Per riavermi disperdo e finisco nel bosco
ogni dolore tramutandolo in apparente bene
che possa rasserenarmi. Le foglie morbide

sollevate dallo scorrere piano dei passi
toccavo sprofondando dentro la natura
– finalmente una gita, le montagne erano laggiù, appuntite,
i prati verdissimi, silenziosi, ogni minaccia esclusa.

Ora di questo ricordo faccio materia di scarto
lo riuso come fosse un’elegia non vera sull’infelicità.
Trasporto in grandi sacchi le ricorrenze,
i malumori segreti di padri e figli

e sento lo stormire d’abeti
come un concerto d’assi finito dentro ingranaggi taglienti.

WEIMAR

Qui le nuvole sull’autostrada in direzione Turingia,
coprono campi laghi luoghi
i lunghi flessibili alberi di possibili finestre nere.

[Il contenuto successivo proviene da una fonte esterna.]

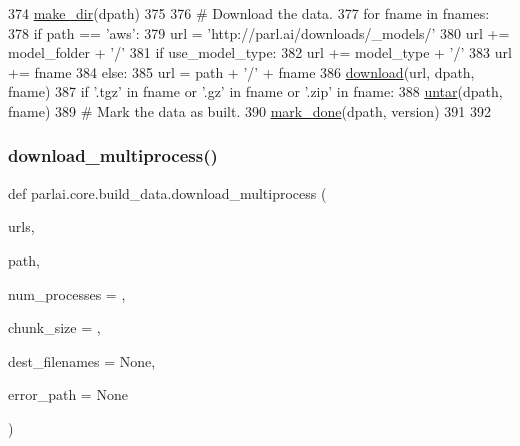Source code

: \begin{DoxyCode}
374         \hyperlink{namespaceparlai_1_1core_1_1build__data_a6ce042fedd4194bd016845bbe7a8facf}{make\_dir}(dpath)
375 
376         \textcolor{comment}{# Download the data.}
377         \textcolor{keywordflow}{for} fname \textcolor{keywordflow}{in} fnames:
378             \textcolor{keywordflow}{if} path == \textcolor{stringliteral}{'aws'}:
379                 url = \textcolor{stringliteral}{'http://parl.ai/downloads/\_models/'}
380                 url += model\_folder + \textcolor{stringliteral}{'/'}
381                 \textcolor{keywordflow}{if} use\_model\_type:
382                     url += model\_type + \textcolor{stringliteral}{'/'}
383                 url += fname
384             \textcolor{keywordflow}{else}:
385                 url = path + \textcolor{stringliteral}{'/'} + fname
386             \hyperlink{namespaceparlai_1_1core_1_1build__data_ab74f0e428f05e5d91fa93c8afb367622}{download}(url, dpath, fname)
387             \textcolor{keywordflow}{if} \textcolor{stringliteral}{'.tgz'} \textcolor{keywordflow}{in} fname \textcolor{keywordflow}{or} \textcolor{stringliteral}{'.gz'} \textcolor{keywordflow}{in} fname \textcolor{keywordflow}{or} \textcolor{stringliteral}{'.zip'} \textcolor{keywordflow}{in} fname:
388                 \hyperlink{namespaceparlai_1_1core_1_1build__data_a4d33f97932682a8513904022d852f3cf}{untar}(dpath, fname)
389         \textcolor{comment}{# Mark the data as built.}
390         \hyperlink{namespaceparlai_1_1core_1_1build__data_a2527e6d29b0ccb7b841182890ac36a59}{mark\_done}(dpath, version)
391 
392 
\end{DoxyCode}
\mbox{\label{namespaceparlai_1_1core_1_1build__data_ae259aeb321a77560fbcd23028178c897}} 
\subsubsection{\texorpdfstring{download\+\_\+multiprocess()}{download\_multiprocess()}}
{\footnotesize\ttfamily def parlai.\+core.\+build\+\_\+data.\+download\+\_\+multiprocess (\begin{DoxyParamCaption}\item[{}]{urls,  }\item[{}]{path,  }\item[{}]{num\+\_\+processes = {},  }\item[{}]{chunk\+\_\+size = {},  }\item[{}]{dest\+\_\+filenames = {\ttfamily None},  }\item[{}]{error\+\_\+path = {\ttfamily None} }\end{DoxyParamCaption})}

Il parco è spettro di epoche remote e
improbabili: l’ex DDR vive di lunghe
passeggiate dentro minareti di piccoli boschi.

Nomi intravedo che non voglio vedere.
Recinti.

“Tornare a casa prima della fine”
qualcuno in silenzio avrà detto.

La natura è matura per essere
tagliata in quadrati perfetti.

E oggi prego affinché
l’imperfezione mi sia per sempre amica.

SCOPERTE

Volevo conoscere
l’uomo di Lindow, ma non c’era.

Ero andato via, rimosso dal tempo,
segato in due.

Con il kayak solcavo le rapide
del Klondike per giungere

alla mia terra d’oro.
Poi attraversai la Stele,

e c’era un vento di piroghe
verso la notte, di Sacerdoti

dai Magici Poteri;
la selce, l’azzurro, il fuoco,

le spade e gli elmi,
le palafitte e il Medioevo –

così qualcosa sopravvive al nulla,
mi dicevo,

ma era sempre autunno.

DEVOZIONI

Io credo che il poeta
debba lavorare in silenzio
e che non sia mai stato redento

Hai visto Marradi.

Ma la cosa che più ti ha colpito
e messo in guardia
e senza un perché preciso
è stata la lastra appesa al muro
dove c’era la Tipografia Ravagli.

C’erano i monti
i fitti boschi e il regno
dei sentieri e dell’immortalità,
e gli animali spaventati,
e gli animi dispersi.

E tra le brillanti foglie
della luna il poeta è una lepre
che corre al buio?

E c’erano anime senza laringe
che dicevano un perché
e così fievolmente disperate.

Da Le regole del viaggio, Effigie, 2016

Andrea Gibellini è nato nel 1965 a Sassuolo. Ha pubblicato: Le ossa di Bering (Nce, 1993), La felicità improvvisa (Jaca Book, 2001, Premio Montale). Sue poesie e scritti sulla poesia sono usciti su «Nuovi Argomenti», «Antologia Vieusseux»,  «La Rivista dei Libri», «Poesia», «Oxford Poetry», «Agenda», «Poetry Review». Ha curato un volume della rivista «Panta» dedicato alla poesia (Bompiani, 1999) e l’almanacco Stagione di poesia (Marsilio 2002). Per le Edizioni L’Obliquo è il saggio Ricercando Auden (2003).  Sue poesie sono nell’ “Almanacco dello specchio” (Mondadori 2008). Nel 2011 per Incontri Editrice ha pubblicato il libro di saggi sulla poesia  L’elastico emotivo. Per le Edizioni Psychodream è il quaderno in prosa Diario di Vaucluse (2014).